Lessons from BP

6 November 2010

David Mosey, the author of NEI’s Reactor Accidents, (still available on www.getthatmag.com) defines institutional failure as “the absence or malfunction of some corporate activity necessary for safety as the result of human failure in activities which may not be acknowledged as important to safety and which occur far from the man-machine interface.”

It is scary to recognise that no industry is exempt from this. But if we humbly realise we can be fallible, then we open ourselves up to learning from others.

Take the Deepwater Horizon drilling platform. Its blow-out on 20 April lead to a catastrophic Gulf of Mexico oil spill, and killed 11 people. A BP report pieced together a picture of what happened.

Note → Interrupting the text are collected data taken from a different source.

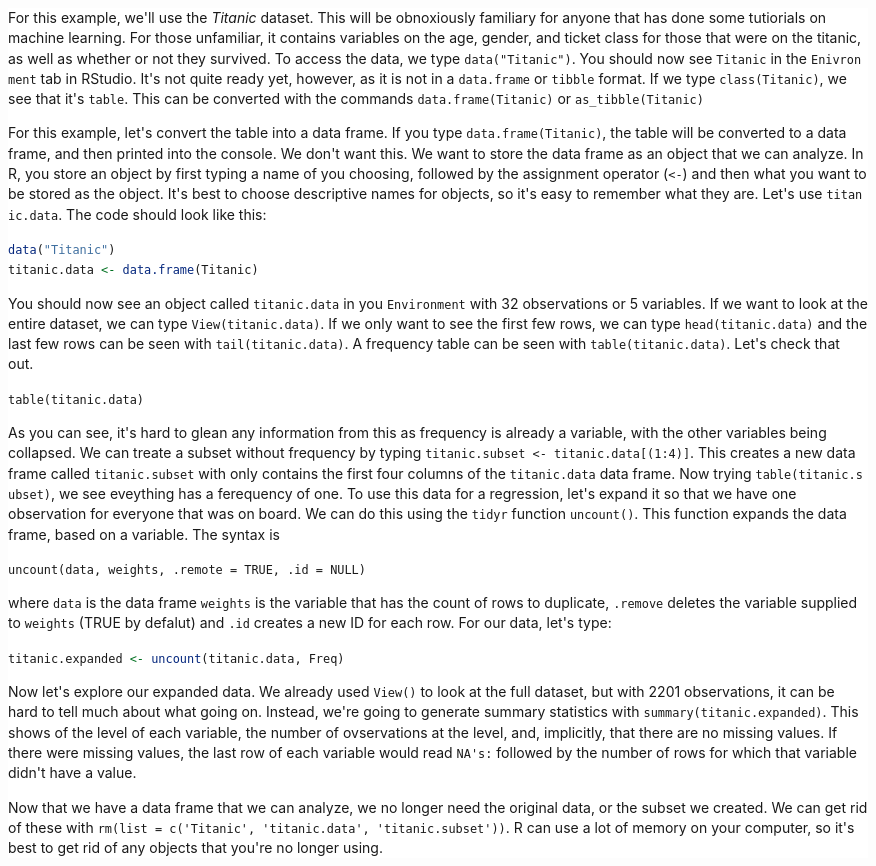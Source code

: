 For this example, we'll use the *Titanic* dataset. This will be obnoxiously familiary for anyone that has done some tutiorials on machine learning. For those unfamiliar, it contains variables on the age, gender, and ticket class for those that were on the titanic, as well as whether or not they survived. To access the data, we type `data("Titanic")`. You should now see `Titanic` in the `Enivronment` tab in RStudio. It's not quite ready yet, however, as it is not in a `data.frame` or `tibble` format. If we type `class(Titanic)`, we see that it's `table`. This can be converted with the commands `data.frame(Titanic)` or `as_tibble(Titanic)` 

For this example, let's convert the table into a data frame. If you type `data.frame(Titanic)`, the table will be converted to a data frame, and then printed into the console. We don't want this. We want to store the data frame as an object that we can analyze. In R, you store an object by first typing a name of you choosing, followed by the assignment operator (`<-`) and then what you want to be stored as the object. It's best to choose descriptive names for objects, so it's easy to remember what they are. Let's use `titanic.data`. The code should look like this:


```r
data("Titanic")
titanic.data <- data.frame(Titanic)
```
You should now see an object called `titanic.data` in you  `Environment` with 32 observations or 5 variables. If we want to look at the entire dataset, we can type `View(titanic.data)`. If we only want to see the first few rows, we can type `head(titanic.data)` and the last few rows can be seen with `tail(titanic.data)`. A frequency table can be seen with `table(titanic.data)`. Let's check that out.
```
table(titanic.data)
```

As you can see, it's hard to glean any information from this as frequency is already a variable, with the other variables being collapsed. We can treate a subset without frequency by typing `titanic.subset <- titanic.data[(1:4)]`. This creates a new data frame called `titanic.subset` with only contains the first four columns of the `titanic.data` data frame. Now trying `table(titanic.subset)`, we see eveything has a ferequency of one. To use this data for a regression, let's expand it so that we have one observation for everyone that was on board. We can do this using the `tidyr` function `uncount()`. This function expands
the data frame, based on a variable. The syntax is 
```
uncount(data, weights, .remote = TRUE, .id = NULL)
```
where `data` is the data frame `weights` is the variable that has the count of rows to duplicate, `.remove` deletes the variable supplied to `weights` (TRUE by defalut) and `.id`  creates a new ID for each row. For our data, let's type:

```r
titanic.expanded <- uncount(titanic.data, Freq)
```
Now let's explore our expanded data. We already used `View()` to look at the full dataset, but with 2201 observations, it can be hard to tell much about what going on. Instead, we're going to generate summary statistics with `summary(titanic.expanded)`. This shows of the level of each variable, the number of ovservations at the level, and, implicitly, that there are no missing values. If there were missing values, the last row of each variable would read `NA's:` followed by the number of rows for which that variable didn't have a value. 

Now that we have a data frame that we can analyze, we no longer need the original data, or the subset we created. We can get rid of these with `rm(list = c('Titanic', 'titanic.data', 'titanic.subset'))`. R can use a lot of memory on your computer, so it's best to get rid of any objects that you're no longer using. 
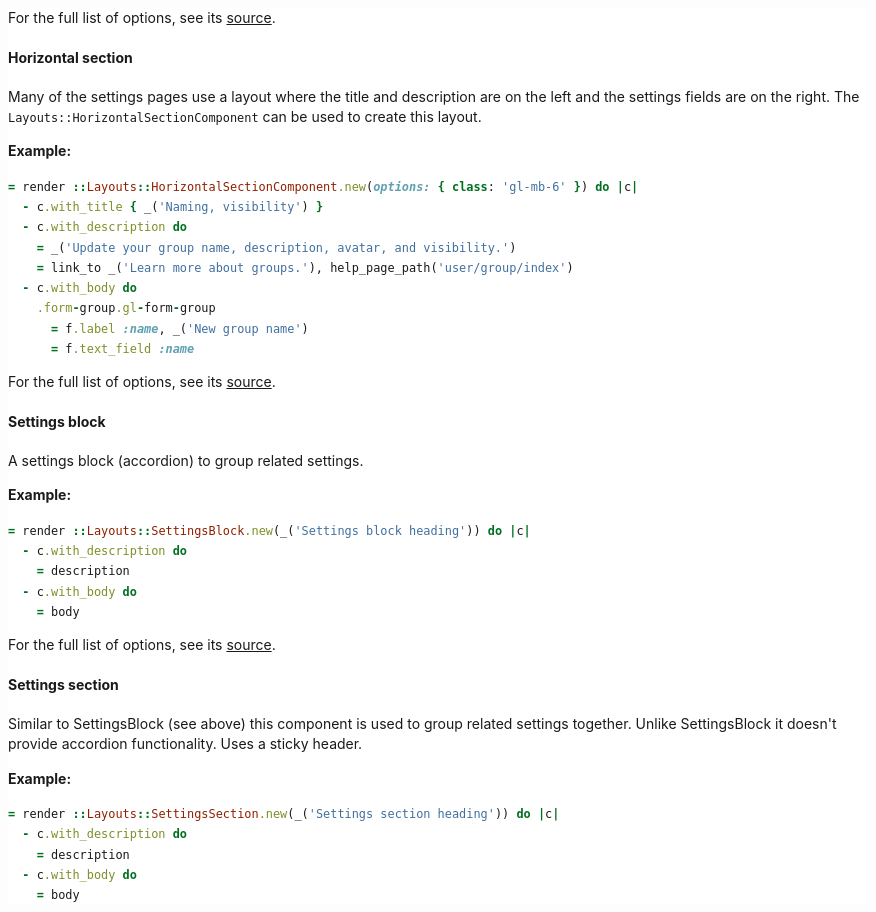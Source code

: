 For the full list of options, see its
[source](https://gitlab.com/gitlab-org/gitlab/-/blob/master/app/components/layouts/crud_component.rb).

#### Horizontal section

Many of the settings pages use a layout where the title and description are on the left and the settings fields are on the right. The `Layouts::HorizontalSectionComponent` can be used to create this layout.

**Example:**

```ruby
= render ::Layouts::HorizontalSectionComponent.new(options: { class: 'gl-mb-6' }) do |c|
  - c.with_title { _('Naming, visibility') }
  - c.with_description do
    = _('Update your group name, description, avatar, and visibility.')
    = link_to _('Learn more about groups.'), help_page_path('user/group/index')
  - c.with_body do
    .form-group.gl-form-group
      = f.label :name, _('New group name')
      = f.text_field :name
```

For the full list of options, see its
[source](https://gitlab.com/gitlab-org/gitlab/-/blob/master/app/components/layouts/horizontal_section_component.rb).

#### Settings block

A settings block (accordion) to group related settings.

**Example:**

```ruby
= render ::Layouts::SettingsBlock.new(_('Settings block heading')) do |c|
  - c.with_description do
    = description
  - c.with_body do
    = body
```

For the full list of options, see its
[source](https://gitlab.com/gitlab-org/gitlab/-/blob/master/app/components/layouts/settings_block_component.rb).

#### Settings section

Similar to SettingsBlock (see above) this component is used to group related settings together. Unlike SettingsBlock it doesn't provide accordion functionality. Uses a sticky header.

**Example:**

```ruby
= render ::Layouts::SettingsSection.new(_('Settings section heading')) do |c|
  - c.with_description do
    = description
  - c.with_body do
    = body
```
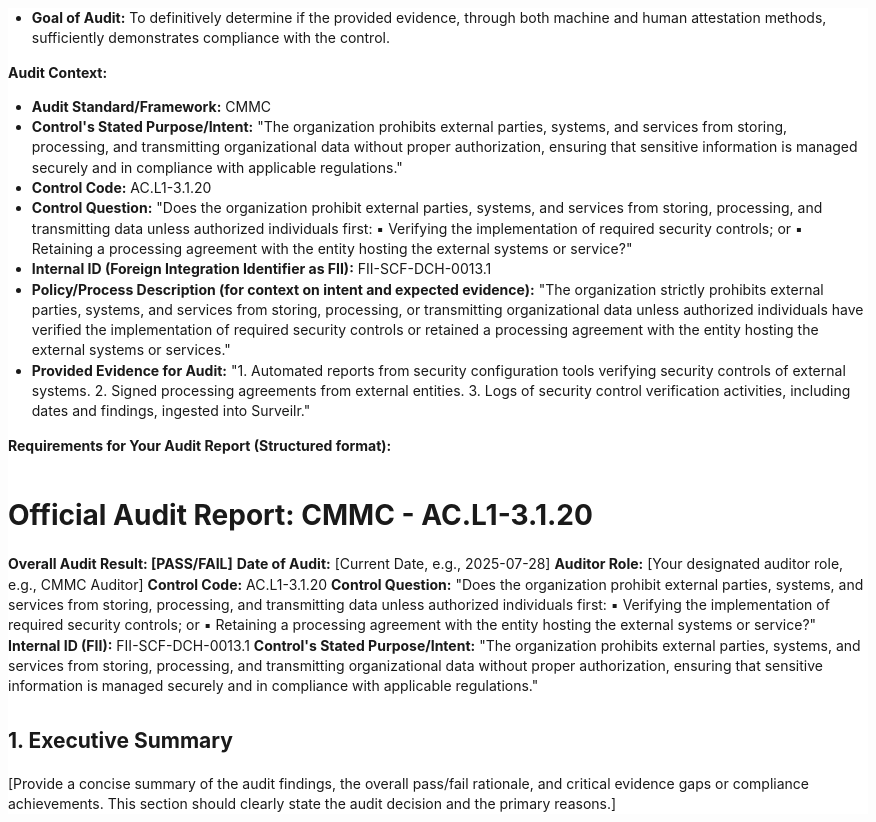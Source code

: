   * **Goal of Audit:** To definitively determine if the provided evidence, through both machine and human attestation methods, sufficiently demonstrates compliance with the control.

**Audit Context:**

  * **Audit Standard/Framework:** CMMC
  * **Control's Stated Purpose/Intent:** "The organization prohibits external parties, systems, and services from storing, processing, and transmitting organizational data without proper authorization, ensuring that sensitive information is managed securely and in compliance with applicable regulations."
  * **Control Code:** AC.L1-3.1.20
  * **Control Question:** "Does the organization prohibit external parties, systems, and services from storing, processing, and transmitting data unless authorized individuals first: 
    ▪ Verifying the implementation of required security controls; or
    ▪ Retaining a processing agreement with the entity hosting the external systems or service?"
  * **Internal ID (Foreign Integration Identifier as FII):** FII-SCF-DCH-0013.1
  * **Policy/Process Description (for context on intent and expected evidence):**
    "The organization strictly prohibits external parties, systems, and services from storing, processing, or transmitting organizational data unless authorized individuals have verified the implementation of required security controls or retained a processing agreement with the entity hosting the external systems or services."
  * **Provided Evidence for Audit:** 
    "1. Automated reports from security configuration tools verifying security controls of external systems. 
    2. Signed processing agreements from external entities. 
    3. Logs of security control verification activities, including dates and findings, ingested into Surveilr."

**Requirements for Your Audit Report (Structured format):**

# Official Audit Report: CMMC - AC.L1-3.1.20

**Overall Audit Result: [PASS/FAIL]**
**Date of Audit:** [Current Date, e.g., 2025-07-28]
**Auditor Role:** [Your designated auditor role, e.g., CMMC Auditor]
**Control Code:** AC.L1-3.1.20
**Control Question:** "Does the organization prohibit external parties, systems, and services from storing, processing, and transmitting data unless authorized individuals first: 
 ▪ Verifying the implementation of required security controls; or
 ▪ Retaining a processing agreement with the entity hosting the external systems or service?"
**Internal ID (FII):** FII-SCF-DCH-0013.1
**Control's Stated Purpose/Intent:** "The organization prohibits external parties, systems, and services from storing, processing, and transmitting organizational data without proper authorization, ensuring that sensitive information is managed securely and in compliance with applicable regulations."

## 1. Executive Summary

[Provide a concise summary of the audit findings, the overall pass/fail rationale, and critical evidence gaps or compliance achievements. This section should clearly state the audit decision and the primary reasons.]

Although nuclear power generation is very different from offshore exploratory drilling, I hear in the report the same ignorance, misjudgments, chaos that I remember from Reactor Accidents.

At the time of the accident the rig crew was carrying out final activities before temporarily abandoning the platform—so they might have been distracted.

The day before the accident, the crew tried to seal the wellhead with cement, and didn't realise that the light, foamy cement mixture hadn't created a proper seal. Better testing would have told supplier Halliburton that the cement wouldn't work, the report said, and better risk management would have made BP staff alert to that risk. In addition, a wellhead component probably failed (but this remains uncertain).

The rig crew misinterpreted data in a test to determine that the well had been shut off. It wasn’t sealed properly-but they thought it was. Two sources of information were used in the test; the drilling pipe itself and a control line leading to a blow-out preventer, which cuts off the reservoir in an emergency. The team in fact received contradictory indicators from the two tests. The report said that the company’s guidelines didn’t sufficiently spell out failure criteria for the test–so procedures relied largely on the competency of the rig leaders.

As the hydrocarbons rose in the pipe, an increase in drill pipe pressure was discernable about 40 minutes before the rig crew acted. But during a time when the crew would have been busy with other shut-down chores, no one may have been watching. Although a company handbook stated that the well should be monitored at all times, it did not specify how to do so during end-of-well activities.

Once they realised what was going on, the rig crew faced a crucial choice: whether to route the fluids coming up the pipe to an overboard diverter line, or a system on the rig that separates drilling mud from gas. They chose the second option–a crucial mistake that brought the hydrocarbons on to the rig. Had they chosen to divert the stream overboard, the disaster might not have happened. The report concluded that the rig team's actions showed they were not prepared to manage an ‘escalating well control situation’.

The rig’s ventilation probably carried the hydrocarbons to the engine room–partly because it was designed not to shut off automatically in the presence of gas (it had a manual switch-off instead). The hydrocarbons caused an engine overspeed, which might have provided the spark that set off the blaze. Several explosions rocked the platform.

Under the water, emergency bore cutoffs did not seal the well because they were in poor condition. An emergency disconnect sequence was probably disabled by the explosions. A secondary method should have actuated automatically when platform communications were lost. But it was not working: the report said one solenoid was faulty, and a set of batteries was dead.

The report executive summary concludes, “The team did not identify any single action or inaction that caused this accident. Rather, a complex and interlinked series of mechanical failures, human judgments, engineering design, operational implementation and team interfaces came together to allow the initiation and escalation of the accident. Multiple companies, work teams and circumstances were involved over time.” Every aspect of that conclusion could apply to an accident in nuclear power.

Let’s make sure our batteries are charged.